# Factoring a polynomial

• Mar 27th 2013, 08:52 PM
ReneG
Factoring a polynomial
I need help factoring $x^5+2x^3-x^2-2$

I tried it by grouping $(x^5 - x^2) + (2x^3 -2)$

Then I got $x^2(x^3 - 1) + 2(x^3 - 1)$

Thus my final answer was $(x^3 - 1)(x^2+2)$

From there, I had no clue what to do. My text book says the correct answer is $(x^2+2)(x-1)(x^2+x+1)$ but I just have no clue how they got there.
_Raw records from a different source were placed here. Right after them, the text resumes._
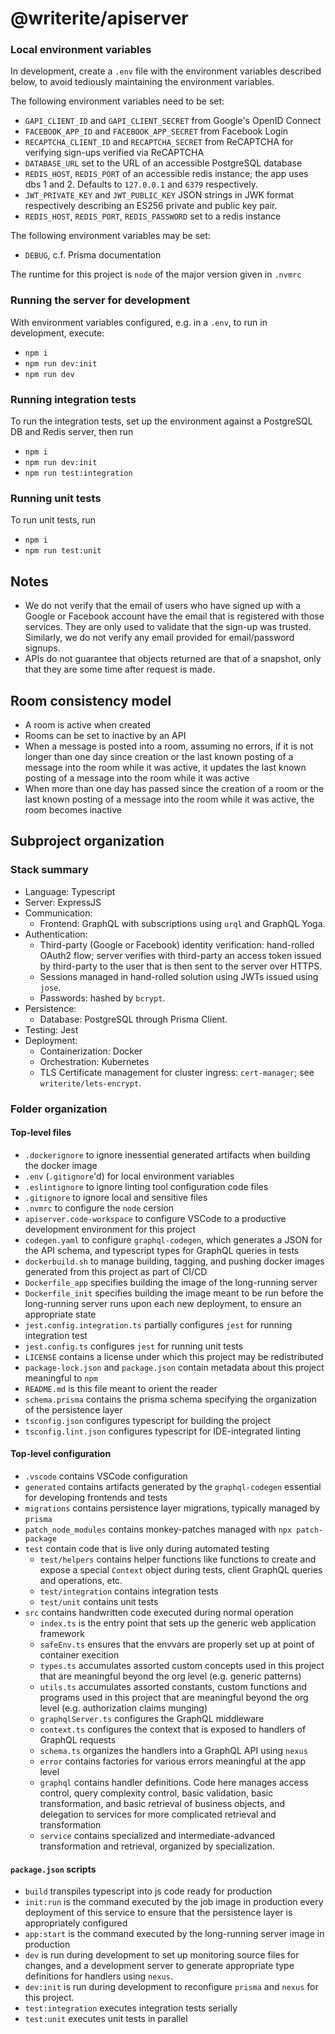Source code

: # @writerite/apiserver

### Local environment variables

In development, create a `.env` file with the environment variables described below, to avoid tediously maintaining the environment variables.

The following environment variables need to be set:

* `GAPI_CLIENT_ID` and `GAPI_CLIENT_SECRET` from Google's OpenID Connect
* `FACEBOOK_APP_ID` and `FACEBOOK_APP_SECRET` from Facebook Login
* `RECAPTCHA_CLIENT_ID` and `RECAPTCHA_SECRET` from ReCAPTCHA for verifying sign-ups verified via ReCAPTCHA
* `DATABASE_URL` set to the URL of an accessible PostgreSQL database
* `REDIS_HOST`, `REDIS_PORT` of an accessible redis instance; the app uses dbs 1 and 2. Defaults to `127.0.0.1` and `6379` respectively.
* `JWT_PRIVATE_KEY` and `JWT_PUBLIC_KEY` JSON strings in JWK format respectively describing an ES256 private and public key pair.
* `REDIS_HOST`, `REDIS_PORT`, `REDIS_PASSWORD` set to a redis instance

The following environment variables may be set:

* `DEBUG`, c.f. Prisma documentation

The runtime for this project is `node` of the major version given in `.nvmrc`

### Running the server for development

With environment variables configured, e.g. in a `.env`, to run in development, execute:

* `npm i`
* `npm run dev:init`
* `npm run dev`

### Running integration tests

To run the integration tests, set up the environment against a PostgreSQL DB and Redis server, then run

* `npm i`
* `npm run dev:init`
* `npm run test:integration`

### Running unit tests

To run unit tests, run

* `npm i`
* `npm run test:unit`

## Notes

* We do not verify that the email of users who have signed up with a Google or Facebook account have the email that is registered with those services. They are only used to validate that the sign-up was trusted. Similarly, we do not verify any email provided for email/password signups.
* APIs do not guarantee that objects returned are that of a snapshot, only that they are some time after request is made.

## Room consistency model

* A room is active when created
* Rooms can be set to inactive by an API
* When a message is posted into a room, assuming no errors,
  if it is not longer than one day since creation or the last known
  posting of a message into the room while it was active, it updates
  the last known posting of a message into the room while it was active
* When more than one day has passed since the creation of a room or
  the last known posting of a message into the room while it was active,
  the room becomes inactive

## Subproject organization

### Stack summary

* Language: Typescript
* Server: ExpressJS
* Communication:
  * Frontend: GraphQL with subscriptions using `urql` and GraphQL Yoga.
* Authentication:
  * Third-party (Google or Facebook) identity verification: hand-rolled OAuth2 flow; server verifies with third-party an access token issued by third-party to the user that is then sent to the server over HTTPS.
  * Sessions managed in hand-rolled solution using JWTs issued using `jose`.
  * Passwords: hashed by `bcrypt`.
* Persistence:
  * Database: PostgreSQL through Prisma Client.
* Testing: Jest
* Deployment:
  * Containerization: Docker
  * Orchestration: Kubernetes
  * TLS Certificate management for cluster ingress: `cert-manager`; see `writerite/lets-encrypt`.

### Folder organization

#### Top-level files

* `.dockerignore` to ignore inessential generated artifacts when building the docker image
* `.env` (`.gitignore`'d) for local environment variables
* `.eslintignore` to ignore linting tool configuration code files
* `.gitignore` to ignore local and sensitive files
* `.nvmrc` to configure the `node` cersion
* `apiserver.code-workspace` to configure VSCode to a productive development environment for this project
* `codegen.yaml` to configure `graphql-codegen`, which generates a JSON for the API schema, and typescript types for GraphQL queries in tests
* `dockerbuild.sh` to manage building, tagging, and pushing docker images generated from this project as part of CI/CD
* `Dockerfile_app` specifies building the image of the long-running server
* `Dockerfile_init` specifies building the image meant to be run before the long-running server runs upon each new deployment, to ensure an appropriate state
* `jest.config.integration.ts` partially configures `jest` for running integration test
* `jest.config.ts` configures `jest` for running unit tests
* `LICENSE` contains a license under which this project may be redistributed
* `package-lock.json` and `package.json` contain metadata about this project meaningful to `npm`
* `README.md` is this file meant to orient the reader
* `schema.prisma` contains the prisma schema specifying the organization of the persistence layer
* `tsconfig.json` configures typescript for building the project
* `tsconfig.lint.json` configures typescript for IDE-integrated linting

#### Top-level configuration

* `.vscode` contains VSCode configuration
* `generated` contains artifacts generated by the `graphql-codegen` essential for developing frontends and tests
* `migrations` contains persistence layer migrations, typically managed by `prisma`
* `patch_node_modules` contains monkey-patches managed with `npx patch-package`
* `test` contain code that is live only during automated testing
  * `test/helpers` contains helper functions like functions to create and expose a special `Context` object during tests, client GraphQL queries and operations, etc.
  * `test/integration` contains integration tests
  * `test/unit` contains unit tests
* `src` contains handwritten code executed during normal operation
  * `index.ts` is the entry point that sets up the generic web application framework
  * `safeEnv.ts` ensures that the envvars are properly set up at point of container execition
  * `types.ts` accumulates assorted custom concepts used in this project that are meaningful beyond the org level (e.g. generic patterns)
  * `utils.ts` accumulates assorted constants, custom functions and programs used in this project that are meaningful beyond the org level (e.g. authorization claims munging)
  * `graphqlServer.ts` configures the GraphQL middleware
  * `context.ts` configures the context that is exposed to handlers of GraphQL requests
  * `schema.ts` organizes the handlers into a GraphQL API using `nexus`
  * `error` contains factories for various errors meaningful at the app level
  * `graphql` contains handler definitions. Code here manages access control, query complexity control, basic validation, basic transformation, and basic retrieval of business objects, and delegation to services for more complicated retrieval and transformation
  * `service` contains specialized and intermediate-advanced transformation and retrieval, organized by specialization.

#### `package.json` scripts

* `build` transpiles typescript into js code ready for production
* `init:run` is the command executed by the job image in production every deployment of this service to ensure that the persistence layer is appropriately configured
* `app:start` is the command executed by the long-running server image in production
* `dev` is run during development to set up monitoring source files for changes, and a development server to generate appropriate type definitions for handlers using `nexus`.
* `dev:init` is run during development to reconfigure `prisma` and `nexus` for this project.
* `test:integration` executes integration tests serially
* `test:unit` executes unit tests in parallel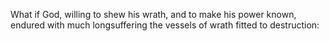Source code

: What if God, willing to shew his wrath, and to make his power known, endured with much longsuffering the vessels of wrath fitted to destruction:
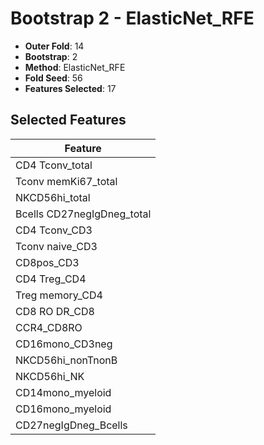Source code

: # Bootstrap 2 - ElasticNet_RFE

- **Outer Fold**: 14
- **Bootstrap**: 2
- **Method**: ElasticNet_RFE
- **Fold Seed**: 56
- **Features Selected**: 17

## Selected Features

| Feature |
|---------|
| CD4 Tconv_total |
| Tconv memKi67_total |
| NKCD56hi_total |
| Bcells CD27negIgDneg_total |
| CD4 Tconv_CD3 |
| Tconv naive_CD3 |
| CD8pos_CD3 |
| CD4 Treg_CD4 |
| Treg memory_CD4 |
| CD8 RO DR_CD8 |
| CCR4_CD8RO |
| CD16mono_CD3neg |
| NKCD56hi_nonTnonB |
| NKCD56hi_NK |
| CD14mono_myeloid |
| CD16mono_myeloid |
| CD27negIgDneg_Bcells |
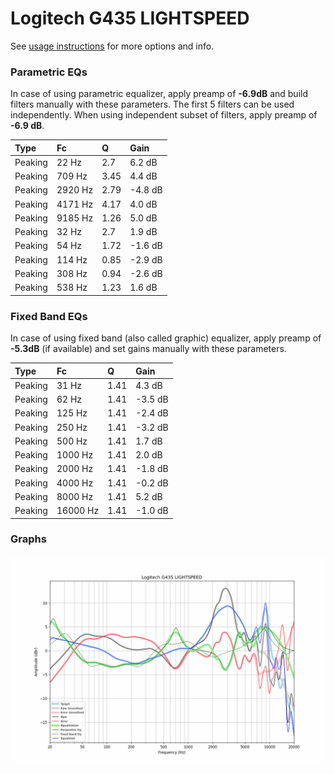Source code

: # Logitech G435 LIGHTSPEED
See [usage instructions](https://github.com/jaakkopasanen/AutoEq#usage) for more options and info.

### Parametric EQs
In case of using parametric equalizer, apply preamp of **-6.9dB** and build filters manually
with these parameters. The first 5 filters can be used independently.
When using independent subset of filters, apply preamp of **-6.9 dB**.

| Type    | Fc      |    Q | Gain    |
|:--------|:--------|:-----|:--------|
| Peaking | 22 Hz   | 2.7  | 6.2 dB  |
| Peaking | 709 Hz  | 3.45 | 4.4 dB  |
| Peaking | 2920 Hz | 2.79 | -4.8 dB |
| Peaking | 4171 Hz | 4.17 | 4.0 dB  |
| Peaking | 9185 Hz | 1.26 | 5.0 dB  |
| Peaking | 32 Hz   | 2.7  | 1.9 dB  |
| Peaking | 54 Hz   | 1.72 | -1.6 dB |
| Peaking | 114 Hz  | 0.85 | -2.9 dB |
| Peaking | 308 Hz  | 0.94 | -2.6 dB |
| Peaking | 538 Hz  | 1.23 | 1.6 dB  |

### Fixed Band EQs
In case of using fixed band (also called graphic) equalizer, apply preamp of **-5.3dB**
(if available) and set gains manually with these parameters.

| Type    | Fc       |    Q | Gain    |
|:--------|:---------|:-----|:--------|
| Peaking | 31 Hz    | 1.41 | 4.3 dB  |
| Peaking | 62 Hz    | 1.41 | -3.5 dB |
| Peaking | 125 Hz   | 1.41 | -2.4 dB |
| Peaking | 250 Hz   | 1.41 | -3.2 dB |
| Peaking | 500 Hz   | 1.41 | 1.7 dB  |
| Peaking | 1000 Hz  | 1.41 | 2.0 dB  |
| Peaking | 2000 Hz  | 1.41 | -1.8 dB |
| Peaking | 4000 Hz  | 1.41 | -0.2 dB |
| Peaking | 8000 Hz  | 1.41 | 5.2 dB  |
| Peaking | 16000 Hz | 1.41 | -1.0 dB |

### Graphs
![](./Logitech%20G435%20LIGHTSPEED.png)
Any help would be appreciated, thanks.
• Mar 27th 2013, 09:33 PM
MINOANMAN
Re: Factoring a polynomial
Reneg

continue the factorization process. and factorize the (x^3-1) it will give you (x-1)(x^2+x+1). therefore the polynomial after factorization becomes
(x^2+2)(x-1)(x^2+x+1).
now how to factorize the x^3-1 ..the (x-1) is a factor of the polynomial x^3 -1 therefore dividing by (x-1) or simply use Horner's method
(Horner's method - Wikipedia, the free encyclopedia ) you will get the result .

MINOAS
• Mar 30th 2013, 01:37 PM
ReneG
Re: Factoring a polynomial
I just don't see how you can factor out $x - 1$ from $(x^3 - 1)(x^2 + 2)$ because there is no greatest common factor other than 1
• Mar 30th 2013, 01:46 PM
Plato
Re: Factoring a polynomial
Quote:

Originally Posted by ReneG
I just don't see how you can factor out $x - 1$ from $(x^3 - 1)(x^2 + 2)$ because there is no greatest common factor other than 1

$(x^3-1)=(x-1)(x^2+x+1)$ the difference of two cubes.
• Mar 30th 2013, 03:05 PM
HallsofIvy
Re: Factoring a polynomial
Do you know how to multiply polynomials? What do you get when multiply $(x- 1)(x^2+ x+ 1)$?
• Mar 30th 2013, 04:49 PM
ReneG
Re: Factoring a polynomial
Oh wow, completely forgot about that rule. Seeing 1 as a cube root of 1 wasn't really intuitive for me at first, thanks!